Laws forbidding the sale of sweets and delicacies on Sunday prompted William Garwood to invent the ice cream sundae in Evanston, Illinois in 1874. A mixture of ice cream and fruit coated with jam or syrup it could be served on the Sabbath with no fear of the law being broken.
Queen Victoria was out one Sunday with her servant John Brown in the Scottish Highlands when she noticed someone fishing from a boat on the loch. "Fancy people doing that on the Sabbath" she remarked "But ma'am, the Lord Jesus was on a boat on the Sabbath" her servant replied. The Queen turned and said, "Two wrongs don't make a right."
Charles Dodgson, aka author Lewis Carroll, refused to have his own photo taken on the Sabbath.
The first five-day working week in the United States was instituted by a New England cotton mill in 1908 to afford Jewish workers the ability to adhere to the Sabbath.
The Oscar-winning film Chariots of Fire tells the true story of the Scottish Olympic athlete and later missionary Eric Liddell who refused to run on the Sabbath in the 1924 Olympics in the heats for the 100 meters, his favored event. Instead the devout Scot, who ran for God, entered the 400 meters which he proceeded to win on July 11, 1924.
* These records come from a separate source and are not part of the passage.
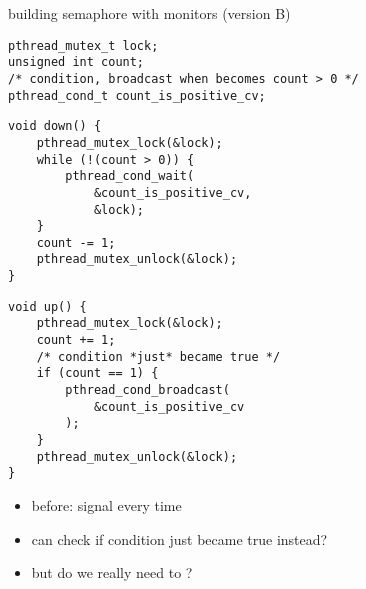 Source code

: \usetikzlibrary{arrows.meta,matrix}

\begin{frame}[fragile,label=semaphoreWithMonitorsBCast]{building semaphore with monitors (version B)}
\begin{lstlisting}
pthread_mutex_t lock;
unsigned int count;
/* condition, broadcast when becomes count > 0 */
pthread_cond_t count_is_positive_cv;
\end{lstlisting}

\begin{minipage}{0.45\textwidth}
\begin{lstlisting}
void down() {
    pthread_mutex_lock(&lock);
    while (!(count > 0)) {
        pthread_cond_wait(
            &count_is_positive_cv,
            &lock);
    }
    count -= 1;
    pthread_mutex_unlock(&lock);
}
\end{lstlisting}
\end{minipage}
\begin{minipage}{0.45\textwidth}
\begin{lstlisting}
void up() {
    pthread_mutex_lock(&lock);
    count += 1;
    /* condition *just* became true */
    if (count == 1) {
        pthread_cond_broadcast(
            &count_is_positive_cv
        );
    }
    pthread_mutex_unlock(&lock);
}
\end{lstlisting}
\end{minipage}
\begin{itemize}
\item before: signal every time
\item can check if condition just became true instead?
\item<2-> but do we really need to ?
\end{itemize}
\end{frame}

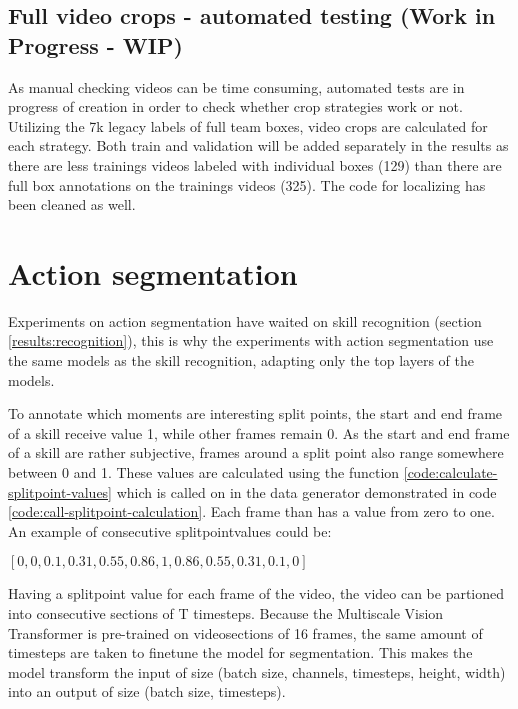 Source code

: \subsection{Full video crops - automated testing (Work in Progress - WIP)}

As manual checking videos can be time consuming, automated tests are in progress of creation in order to check whether crop strategies work or not.
Utilizing the 7k legacy labels of full team boxes, video crops are calculated for each strategy.
Both train and validation will be added separately in the results as there are less trainings videos labeled with individual boxes (129) than there are full box annotations on the trainings videos (325).
The code for localizing has been cleaned as well. %














\section{Action segmentation}

Experiments on action segmentation have waited on skill recognition (section \ref{results:recognition}), this is why the experiments with action segmentation use the same models as the skill recognition, adapting only the top layers of the models.

To annotate which moments are interesting split points, the start and end frame of a skill receive value 1, while other frames remain 0.
As the start and end frame of a skill are rather subjective, frames around a split point also range somewhere between 0 and 1. These values are calculated using the function \ref{code:calculate-splitpoint-values} which is called on in the data generator demonstrated in code \ref{code:call-splitpoint-calculation}.
Each frame than has a value from zero to one. An example of consecutive splitpointvalues could be:

\([0, 0, 0.1, 0.31, 0.55, 0.86, 1, 0.86, 0.55, 0.31, 0.1, 0]\)

Having a splitpoint value for each frame of the video, the video can be partioned into consecutive sections of T timesteps. Because the Multiscale Vision Transformer is pre-trained on videosections of 16 frames, the same amount of timesteps are taken to finetune the model for segmentation. This makes the model transform the input of size (batch size, channels, timesteps, height, width) into an output of size (batch size, timesteps).


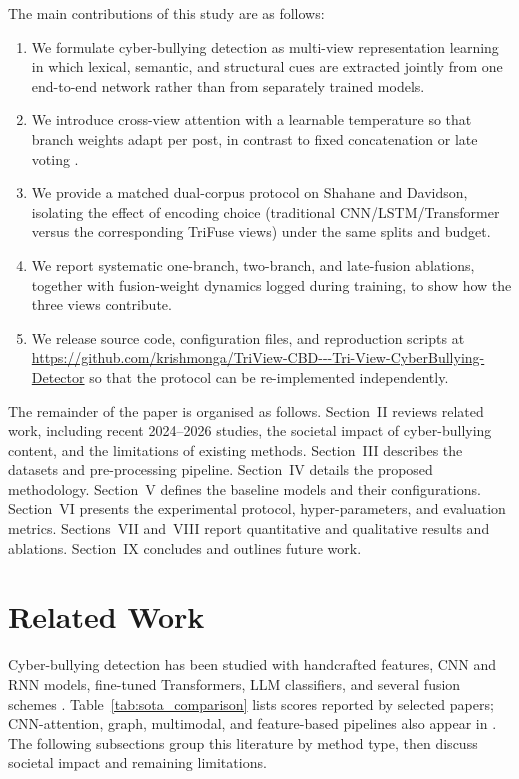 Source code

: \documentclass[journal]{IEEEtran}
\begin{document}
The main contributions of this study are as follows:
\begin{enumerate}
\item We formulate cyber-bullying detection as multi-view representation learning in which lexical, semantic, and structural cues are extracted jointly from one end-to-end network rather than from separately trained models.
\item We introduce cross-view attention with a learnable temperature so that branch weights adapt per post, in contrast to fixed concatenation or late voting \cite{ref14}.
\item We provide a matched dual-corpus protocol on Shahane and Davidson, isolating the effect of encoding choice (traditional CNN/LSTM/Transformer versus the corresponding TriFuse views) under the same splits and budget.
\item We report systematic one-branch, two-branch, and late-fusion ablations, together with fusion-weight dynamics logged during training, to show how the three views contribute.
\item We release source code, configuration files, and reproduction scripts at \url{https://github.com/krishmonga/TriView-CBD---Tri-View-CyberBullying-Detector} so that the protocol can be re-implemented independently.
\end{enumerate}

The remainder of the paper is organised as follows. Section~II reviews related work, including recent 2024--2026 studies, the societal impact of cyber-bullying content, and the limitations of existing methods. Section~III describes the datasets and pre-processing pipeline. Section~IV details the proposed methodology. Section~V defines the baseline models and their configurations. Section~VI presents the experimental protocol, hyper-parameters, and evaluation metrics. Sections~VII and~VIII report quantitative and qualitative results and ablations. Section~IX concludes and outlines future work.

\section{Related Work}

Cyber-bullying detection has been studied with handcrafted features, CNN and RNN models, fine-tuned Transformers, LLM classifiers, and several fusion schemes \cite{ref12,ref13,ref32,ref38}. Table~\ref{tab:sota_comparison} lists scores reported by selected papers; CNN-attention, graph, multimodal, and feature-based pipelines also appear in \cite{ref17,ref26,ref27,ref28,ref29,ref30,ref31,ref35}. The following subsections group this literature by method type, then discuss societal impact and remaining limitations.
\end{document}
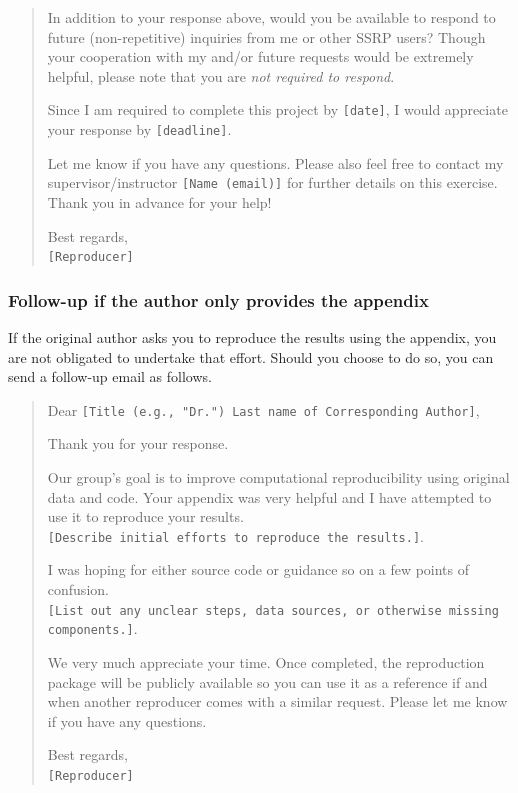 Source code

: \documentclass[
]{book}
\begin{document}
\begin{quote}
In addition to your response above, would you be available to respond to future (non-repetitive) inquiries from me or other SSRP users? Though your cooperation with my and/or future requests would be extremely helpful, please note that you are \emph{not required to respond}.

Since I am required to complete this project by \texttt{{[}date{]}}, I would appreciate your response by \texttt{{[}deadline{]}}.

Let me know if you have any questions. Please also feel free to contact my supervisor/instructor \texttt{{[}Name\ (email){]}} for further details on this exercise. Thank you in advance for your help!

Best regards,\\
\texttt{{[}Reproducer{]}}
\end{quote}

\hypertarget{follow-up-if-the-author-only-provides-the-appendix}{%
\subsubsection{Follow-up if the author only provides the appendix}\label{follow-up-if-the-author-only-provides-the-appendix}}

If the original author asks you to reproduce the results using the appendix, you are not obligated to undertake that effort. Should you choose to do so, you can send a follow-up email as follows.

\begin{quote}
Dear \texttt{{[}Title\ (e.g.,\ "Dr.")\ Last\ name\ of\ Corresponding\ Author{]}},

Thank you for your response.

Our group's goal is to improve computational reproducibility using original data and code. Your appendix was very helpful and I have attempted to use it to reproduce your results.\texttt{{[}Describe\ initial\ efforts\ to\ reproduce\ the\ results.{]}}.

I was hoping for either source code or guidance so on a few points of confusion. \texttt{{[}List\ out\ any\ unclear\ steps,\ data\ sources,\ or\ otherwise\ missing\ components.{]}}.

We very much appreciate your time. Once completed, the reproduction package will be publicly available so you can use it as a reference if and when another reproducer comes with a similar request. Please let me know if you have any questions.

Best regards,\\
\texttt{{[}Reproducer{]}}
\end{quote}
\end{document}
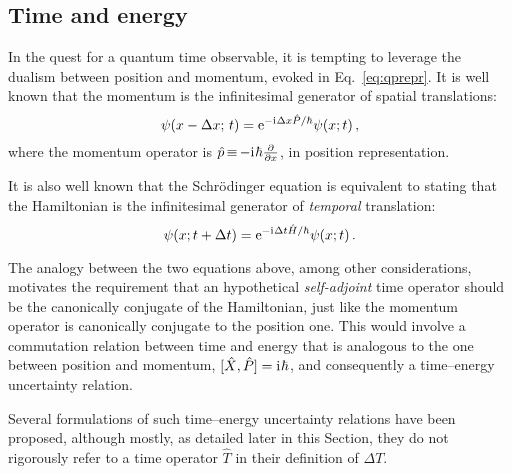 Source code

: \subsection{Time and energy}\label{sec:T--H}

In the quest for a quantum time observable,
it is tempting to leverage
the dualism between position and momentum,
evoked in Eq.~\eqref{eq:qprepr}.
It is well known that the momentum is the infinitesimal generator of spatial translations:
\begin{equation}\label{eq:genspacetransl}
  \psi(x-\Delta x; \, t) = \mathrm{e}^{-\mathrm{i}\mkern1mu \Delta x \hat{P} / \hbar} \psi(x; t) \,\text{,}
\end{equation}
where the momentum operator is $\hat{p} \operatorname*{\equiv} -\mathrm{i}\mkern1mu\hbar \pdv{x}$, in position representation.

It is also well known that the Schr\"odinger equation is equivalent to
stating that the Hamiltonian is the infinitesimal generator of
\emph{temporal} translation:
\begin{equation}\label{eq:gentimetransl}
  \psi(x; t+\Delta t) = \mathrm{e}^{-\mathrm{i}\mkern1mu \Delta t \hat{H} / \hbar} \psi(x; t) \,\text{.}
\end{equation}

The analogy between the two equations above,
among other considerations,
motivates the requirement that
an hypothetical \emph{self-adjoint} time operator should be the canonically conjugate of the Hamiltonian,
just like the momentum operator is canonically conjugate to the position one.
This would involve
a commutation relation between time and energy that is analogous to
the one between position and momentum, $[\hat{X}, \hat{P}] = \mathrm{i}\mkern1mu \hbar$,
and consequently a time--energy uncertainty relation.

Several formulations of such time--energy uncertainty relations have been proposed,
although mostly, as detailed later in this Section, they do not rigorously refer to
a time operator $\hat{T}$ in their definition of $\Delta T$.

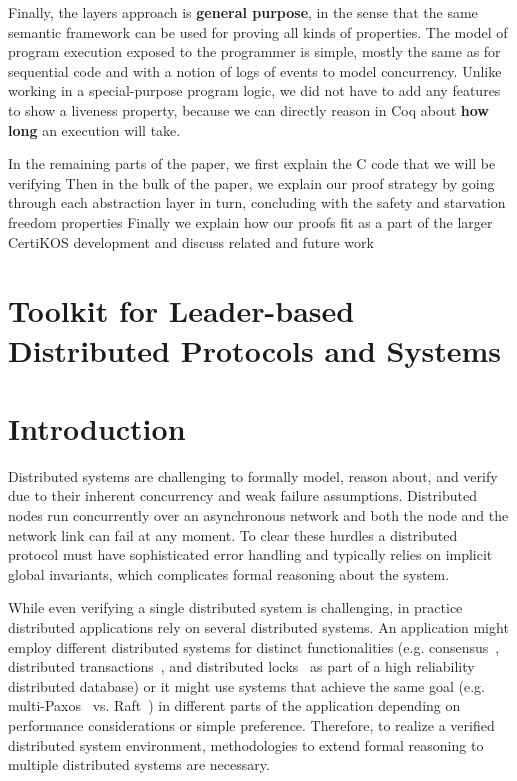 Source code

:{Finally, the layers approach is {\bf general purpose}, in the sense
that the same semantic framework can be used for proving all kinds of
properties. The model of program execution exposed to the programmer
is simple, mostly the same as for sequential code and with a notion of logs of events to model concurrency.
Unlike working in a special-purpose program logic, we 
did not have to add any features to show a liveness property, because we can directly reason in Coq about \textbf{how long} an execution will take. 

In the remaining parts of the paper, we first explain the C code that we will be verifying 
Then in the bulk of the paper, we explain our proof strategy by going through each abstraction layer in turn, concluding with the safety and starvation freedom properties Finally we explain how our proofs fit as a part of the larger CertiKOS development and discuss related and future work



\section{Toolkit for Leader-based Distributed Protocols and Systems}
\label{chapter:introduction:sec:toolkit-for-leader-based-distributed-protocols-and-systems}

\section{Introduction}
\label{sec:intro}


Distributed systems are challenging to formally model, reason about, and verify
due to their inherent concurrency and weak failure assumptions. Distributed
nodes run concurrently over an asynchronous network and both the node and the
network link can fail at any moment. To clear these hurdles a distributed
protocol must have sophisticated error handling and typically relies on implicit
global invariants, which complicates formal reasoning about the system.


While even verifying a single distributed system is challenging, in practice
distributed applications rely on several distributed systems. An application
might employ different distributed systems for distinct functionalities (e.g.
consensus~\cite{vivaladifference}, distributed transactions~\cite{gray:2006},
and distributed locks~\cite{chubby, zookeeper} as part of a high reliability
distributed database) or it might use systems that achieve the same goal (e.g.
multi-Paxos~\cite{paxosmadesimple, rvrpaxos} vs. Raft~\cite{raft}) in different
parts of the application depending on performance considerations or simple
preference. Therefore, to realize a verified distributed system environment,
methodologies to extend formal reasoning to multiple distributed systems are
necessary.


}
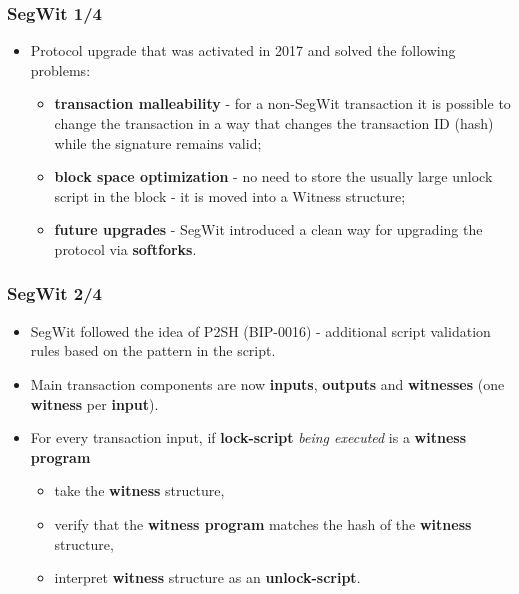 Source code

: \documentclass{beamer}
\begin{document}
\begin{frame}
  \frametitle{SegWit 1/4}
  \begin{itemize}
  \item Protocol upgrade that was activated in 2017 and solved the following
    problems:
    \begin{itemize}
    \item \textbf{transaction malleability} - for a non-SegWit transaction it is
      possible to change the transaction in a way that changes the transaction
      ID (hash) while the signature remains valid;
    \item \textbf{block space optimization} - no need to store the usually large
      unlock script in the block - it is moved into a Witness structure;
    \item \textbf{future upgrades} - SegWit introduced a clean way for upgrading
      the protocol via \textbf{softforks}.
    \end{itemize}
  \end{itemize}
\end{frame}

\begin{frame}
  \frametitle{SegWit 2/4}
  \begin{itemize}
  \item SegWit followed the idea of P2SH (BIP-0016) - additional script
    validation rules based on the pattern in the script.
  \item Main transaction components are now \textbf{inputs}, \textbf{outputs}
    and \textbf{witnesses} (one \textbf{witness} per \textbf{input}).
  \item For every transaction input, if \textbf{lock-script} \textit{being
      executed} is a \textbf{witness program}
    \begin{itemize}
    \item take the \textbf{witness} structure, 
    \item verify that the \textbf{witness program} matches the hash of the
      \textbf{witness} structure,
    \item interpret \textbf{witness} structure as an \textbf{unlock-script}.
    \end{itemize}
  \end{itemize}
\end{frame}
\end{document}
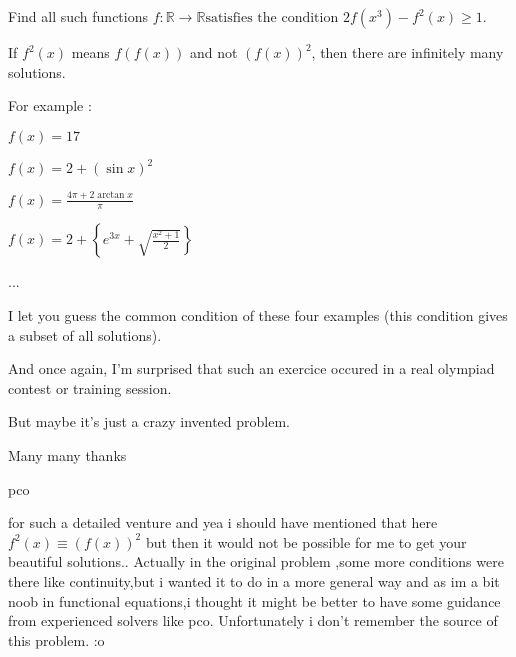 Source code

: \begin{solution}
	\begin{tcolorbox}Find all such functions $f:\mathbb{R} \to \mathbb{R} \text{satisfies the condition}$  $2f(x^3)-f^2(x)\geq 1$.\end{tcolorbox}
If $f^2(x)$ means $f(f(x))$ and not $(f(x))^2$, then there are infinitely many solutions.

For example : 

$f(x)=17$

$f(x)=2+(\sin x)^2$

$f(x)=\frac{4\pi+2\arctan x}{\pi}$

$f(x)=2+\left\{e^{3x}+\sqrt{\frac{x^2+1}2}\right\}$

...

I let you guess the common condition of these four examples (this condition gives a subset of all solutions).

And once again, I'm surprised that such an exercice occured in a real olympiad contest or training session.

But maybe it's just a crazy invented problem. 
\end{solution}



\begin{solution}
	Many many thanks \begin{bolded}pco\end{bolded} for such a detailed venture and yea i should have mentioned that here $f^2(x)\equiv (f(x))^2$ but then it would not be possible for me to get your beautiful solutions..
Actually in the original problem ,some more conditions were there like continuity,but i wanted it to do in a more general way and as im a bit noob in functional equations,i thought it might be better to have some guidance from experienced solvers like pco.
Unfortunately i don't remember the source of this problem. :o
\end{solution}



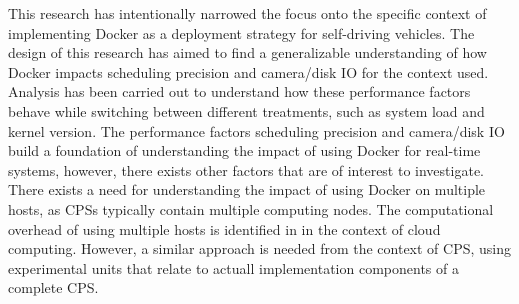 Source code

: This research has intentionally narrowed the focus onto the specific context of implementing Docker as a deployment strategy for self-driving vehicles. The design of this research has aimed to find a generalizable understanding of how Docker impacts scheduling precision and camera/disk IO for the context used. Analysis has been carried out to understand how these performance factors behave while switching between different treatments, such as system load and kernel version. The performance factors scheduling precision and camera/disk IO build a foundation of understanding the impact of using Docker for real-time systems, however, there exists other factors that are of interest to investigate. There exists a need for understanding the impact of using Docker on multiple hosts, as CPSs typically contain multiple computing nodes. The computational overhead of using multiple hosts is identified in \cite{p1} in the context of cloud computing. However, a similar approach is needed from the context of CPS, using experimental units that relate to actuall implementation components of a complete CPS.






















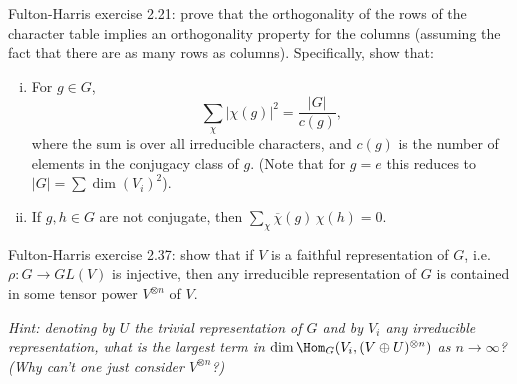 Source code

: \documentclass[11pt,letterpaper]{article}
\begin{document}
\pagebreak
\begin{problem}
    Fulton-Harris exercise 2.21: prove that the orthogonality of the rows of the character table implies an orthogonality property for the columns (assuming the fact that there are as many rows as columns).  Specifically, show that:
    \begin{enumerate}[(i)]
        \item For $g\in G$, $$\sum\limits_\chi |\chi(g)|^2=\dfrac{|G|}{c(g)},$$ where the sum is over all irreducible characters, and $c(g)$ is the number of elements in the conjugacy class of $g$. (Note that for $g=e$ this reduces to $|G|=\sum \dim(V_i)^2$).
        \item If $g,h\in G$ are not conjugate, then $\sum\limits_\chi \overline{\chi}(g)\,\chi(h)=0$.
    \end{enumerate}
\end{problem}

\pagebreak
\begin{problem}
    Fulton-Harris exercise 2.37: show that if $V$ is a faithful representation of $G$, i.e.\ $\rho:G\to GL(V)$ is injective, then any irreducible representation of $G$ is contained in some tensor power $V^{\otimes n}$ of $V$.
\end{problem}
\textit{Hint: denoting by $U$ the trivial representation of $G$ and by $V_i$ any irreducible representation, what is the largest term in $\dim \Hom_G(V_i,(V\oplus U)^{\otimes n})$ as $n\to \infty$? (Why can't one just consider $V^{\otimes n}$?)}
\end{document}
Eric Liddell at an athletics meeting on Sat 19 July 1924 |
The Sunday Trading Act was introduced in 1994 in England and Wales, coming into force on August 26 of that year. It allowed shops to open on Sundays, but restricted opening times of larger stores to a maximum of six hours, between 10am and 6pm only.
By 1996 more than 31% of all employees in England had to work on a Sunday.
In 2004 Pope John Paul remarked that sport should not be played on Sundays. "When Sunday loses it's fundamental meaning and becomes subordinate to a concept of "weekend" dominated by such things as sport," he said. "People stay locked within a horizon so narrow that they no longer see the heavens."
Sabbath elevators are ones which stop at every floor so that Jews using them do not have to operate machinery on the Sabbath.